XM Satellite Radio is shaking up its top management just as the most popular satellite radio company is seeing its lead in the fast-growing industry under assault.
On July 24, XM (XMSR
) named Nate Davis to the newly created positions of president and chief operating officer. The move comes as chief rival Sirius Satellite Radio (SIRI
) is gaining ground in the all-important subscriber count, thanks in part to landing shock jock Howard Stern.
In a public announcement of Davis' hiring, Hugh Panero, XM's chief executive, said: "I know firsthand the kind of action-oriented business leadership that Nate will bring to his new role." Yet in public statements, the company gave few details of what exactly Davis will be responsible for.
An internal company memo, reviewed by BusinessWeek, reveals how broad Davis' responsibilities will be. The memo, from Panero to XM employees, makes clear that the CEO's responsibilities will be narrowed. Davis will oversee day-to-day operations of the company and take over direct responsibility for marketing, finance, customer care, information technology, and human resources. Panero will retain oversight of programming, advertising sales, business and legal affairs, and corporate communications, according to the memo.
MARKET-CAP BLUES. Analysts don't think the move portends major changes in business strategy, given that Davis has been on XM's board of directors for seven years. But XM management is obviously under pressure to find new momentum. "Any time a stock goes from $40 to $11, there's going to be a lot of pressure on management," says Stuart Kagel, an analyst at Janco Partners in Denver. "Clearly, given the amount of turmoil there, a number of solutions have been put forth, some of which would involve management changes."
And what turmoil it has been. In late 2004, XM's market cap was north of $8 billion. After close on July 24, it was south of $3 billion. While annual revenue has grown from $91 million in 2003 to $558 million in 2005, so have losses, from $584 million in 2003, to $666 million last year.

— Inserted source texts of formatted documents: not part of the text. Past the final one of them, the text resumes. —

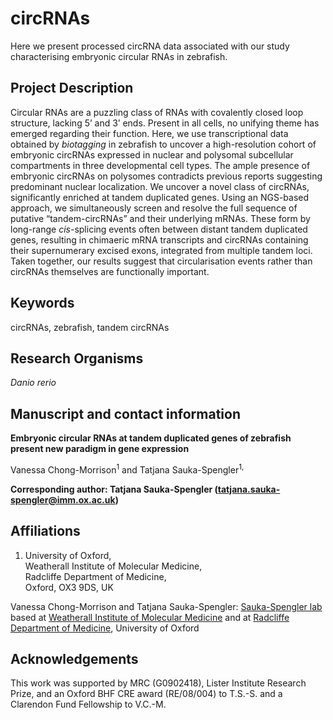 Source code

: # circRNAs

Here we present processed circRNA data associated with our study characterising embryonic circular RNAs in zebrafish.


## Project Description

Circular RNAs are a puzzling class of RNAs with covalently closed loop structure, lacking 5’ and 3’ ends. Present in all cells, no unifying theme has emerged regarding their function. Here, we use transcriptional data obtained by *biotagging* in zebrafish to uncover a high-resolution cohort of embryonic circRNAs expressed in nuclear and polysomal subcellular compartments in three developmental cell types. The ample presence of embryonic circRNAs on polysomes contradicts previous reports suggesting predominant nuclear localization. We uncover a novel class of circRNAs, significantly enriched at tandem duplicated genes. Using an NGS-based approach, we simultaneously screen and resolve the full sequence of putative “tandem-circRNAs” and their underlying mRNAs.  These form by long-range *cis*-splicing events often between distant tandem duplicated genes, resulting in chimaeric mRNA transcripts and circRNAs containing their supernumerary excised exons, integrated from multiple tandem loci. Taken together, our results suggest that circularisation events rather than circRNAs themselves are functionally important.

## Keywords

circRNAs, zebrafish, tandem circRNAs

## Research Organisms

*Danio rerio*

## Manuscript and contact information
**Embryonic circular RNAs at tandem duplicated genes of zebrafish present new paradigm in gene expression**

Vanessa Chong-Morrison<sup>1</sup> and Tatjana Sauka-Spengler<sup>1,</sup>



**Corresponding author: Tatjana Sauka-Spengler (tatjana.sauka-spengler@imm.ox.ac.uk)**

## Affiliations

1. University of Oxford,  
Weatherall Institute of Molecular Medicine,  
Radcliffe Department of Medicine,  
Oxford, OX3 9DS, UK 



Vanessa Chong-Morrison and Tatjana Sauka-Spengler: [Sauka-Spengler lab](http://www.tsslab.co.uk) based at [Weatherall Institute of Molecular Medicine](http://www.imm.ox.ac.uk) and at [Radcliffe Department of Medicine](http://www.rdm.ox.ac.uk), University of Oxford




## Acknowledgements

This work was supported by MRC (G0902418), Lister Institute Research Prize, and an Oxford BHF CRE award (RE/08/004) to T.S.-S. and a Clarendon Fund Fellowship to V.C.-M.

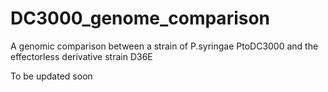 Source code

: # DC3000_genome_comparison
A genomic comparison between a strain of P.syringae PtoDC3000 and the effectorless derivative strain D36E


To be updated soon
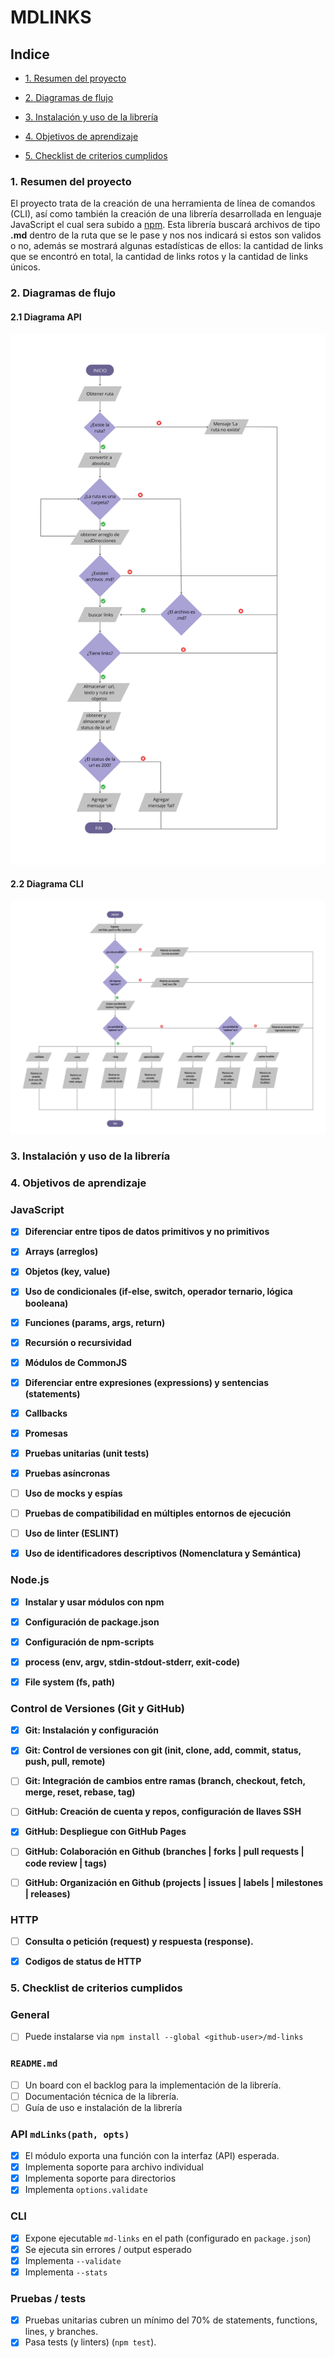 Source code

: # MDLINKS

## Indice

- [1. Resumen del proyecto](#1-preámbulo)

- [2. Diagramas de flujo](#2-Resumen-del-proyecto)

- [3. Instalación y uso de la librería](#3-criterios-del-proyecto)

- [4. Objetivos de aprendizaje](#4-consideraciones-t%C3%A9cnicas)

- [5. Checklist de criterios cumplidos](#5-checklist-de-criterios-cumplidos)

### 1. Resumen del proyecto

El proyecto trata de la creación de una herramienta de línea de comandos (CLI), así como también la creación de una librería desarrollada en lenguaje JavaScript el cual sera subido a [npm](https://www.npmjs.com/).
Esta librería buscará archivos de tipo **.md** dentro de la ruta que se le pase y nos nos indicará si estos son validos o no, además se mostrará algunas estadísticas de ellos: la cantidad de links que se encontró en total, la cantidad de links rotos y la cantidad de links únicos.

### 2. Diagramas de flujo

#### 2.1 Diagrama API

![](https://github.com/JocelynCamero/LIM016-md-links/blob/main/imagenes/DIAGRAMA%20FLUJO%20API.jpg)

#### 2.2 Diagrama CLI

![](https://github.com/JocelynCamero/LIM016-md-links/blob/main/imagenes/DIAGRAMA%20FLUJO%20CLI.jpg)

### 3. Instalación y uso de la librería

### 4. Objetivos de aprendizaje

### JavaScript

- [x] **Diferenciar entre tipos de datos primitivos y no primitivos**

- [x] **Arrays (arreglos)**

- [x] **Objetos (key, value)**

- [x] **Uso de condicionales (if-else, switch, operador ternario, lógica booleana)**

- [x] **Funciones (params, args, return)**

- [x] **Recursión o recursividad**

- [x] **Módulos de CommonJS**

- [x] **Diferenciar entre expresiones (expressions) y sentencias (statements)**

- [x] **Callbacks**

- [x] **Promesas**

- [x] **Pruebas unitarias (unit tests)**

- [x] **Pruebas asíncronas**

- [ ] **Uso de mocks y espías**

- [ ] **Pruebas de compatibilidad en múltiples entornos de ejecución**

- [ ] **Uso de linter (ESLINT)**

- [x] **Uso de identificadores descriptivos (Nomenclatura y Semántica)**

### Node.js

- [x] **Instalar y usar módulos con npm**

- [x] **Configuración de package.json**

- [x] **Configuración de npm-scripts**

- [x] **process (env, argv, stdin-stdout-stderr, exit-code)**

- [x] **File system (fs, path)**

### Control de Versiones (Git y GitHub)

- [x] **Git: Instalación y configuración**

- [x] **Git: Control de versiones con git (init, clone, add, commit, status, push, pull, remote)**

- [ ] **Git: Integración de cambios entre ramas (branch, checkout, fetch, merge, reset, rebase, tag)**

- [ ] **GitHub: Creación de cuenta y repos, configuración de llaves SSH**

- [x] **GitHub: Despliegue con GitHub Pages**

- [ ] **GitHub: Colaboración en Github (branches | forks | pull requests | code review | tags)**

- [ ] **GitHub: Organización en Github (projects | issues | labels | milestones | releases)**

### HTTP

- [ ] **Consulta o petición (request) y respuesta (response).**

- [x] **Codigos de status de HTTP**

### 5. Checklist de criterios cumplidos

### General

- [ ] Puede instalarse via `npm install --global <github-user>/md-links`

### `README.md`

- [ ] Un board con el backlog para la implementación de la librería.
- [ ] Documentación técnica de la librería.
- [ ] Guía de uso e instalación de la librería

### API `mdLinks(path, opts)`

- [x] El módulo exporta una función con la interfaz (API) esperada.
- [x] Implementa soporte para archivo individual
- [x] Implementa soporte para directorios
- [x] Implementa `options.validate`

### CLI

- [x] Expone ejecutable `md-links` en el path (configurado en `package.json`)
- [x] Se ejecuta sin errores / output esperado
- [x] Implementa `--validate`
- [x] Implementa `--stats`

### Pruebas / tests

- [x] Pruebas unitarias cubren un mínimo del 70% de statements, functions,
      lines, y branches.
- [x] Pasa tests (y linters) (`npm test`).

In Davis, XM is getting a president who has spent most of his time in the telecommunications industry, holding senior positions at companies like XO Communications, Nextel (NXTP
), and MCI, among others. In late 2002, he became interim CEO of XO following that company's takeover by investor Carl Icahn and then resigned from the company in mid-2003. Since then, Davis has been executive-in-residence at Columbia Capital, a venture capital firm.
According to a filing with the Securities & Exchange Commission, Davis will receive annual compensation of $500,000, increasing to $550,000 next year and $600,000 the year after that. He also will be paid a signing bonus of $150,000 and receive 20,000 shares of stock. He'll have plenty of incentive to boost shareholder value. He's getting a 10-year option to purchase 400,000 shares of stock at $11.92 as well as 200,000 shares of restricted stock.
SUBSCRIBER SAG. Though it started out as the early market leader, XM has seen its momentum flag, while Sirius has been adding subscribers at a healthy clip. At last count, XM was still ahead, with 6.89 million subscribers, compared to Sirius' 4.6 million. Sirius grew faster in the most recent quarter, adding 600,000, vs. XM's 398,000. The comparison is somewhat colored by the fact that Sirius counts among its subscriptions factory-installed radios in unsold new cars—and XM doesn't.
In May, XM warned that it wouldn't meet previous guidance on subscriber growth, cutting its goal for the end of the year to 8.5 million, from 9 million. Some analysts believe that it could warn again, when it reports earnings on July 27. One factor is a regulatory issue with the FCC. Certain XM receivers have been delayed from the market because they don't meet FCC guidelines. "We believe those factors could extend into Q3 and could result in 2006 subscribers being closer to 8 million," wrote analyst Chad Bartley of Pacific Crest Securities.
Sirius had a similar issue with FCC compliance of certain radios but was able to fix the problem with a software update at the factories where the units were being made, and thus had less disruption of its supply.
According to Rob Sanderson of American Technology Research in San Francisco, XM's marketing has lost focus and the company has been plagued with customer-service problems, two areas for which Davis will have primary responsibility. "Panero has to be feeling a lot of pressure," Sanderson says. "Investors are pointing at management and saying there's been poor execution on Panero's part."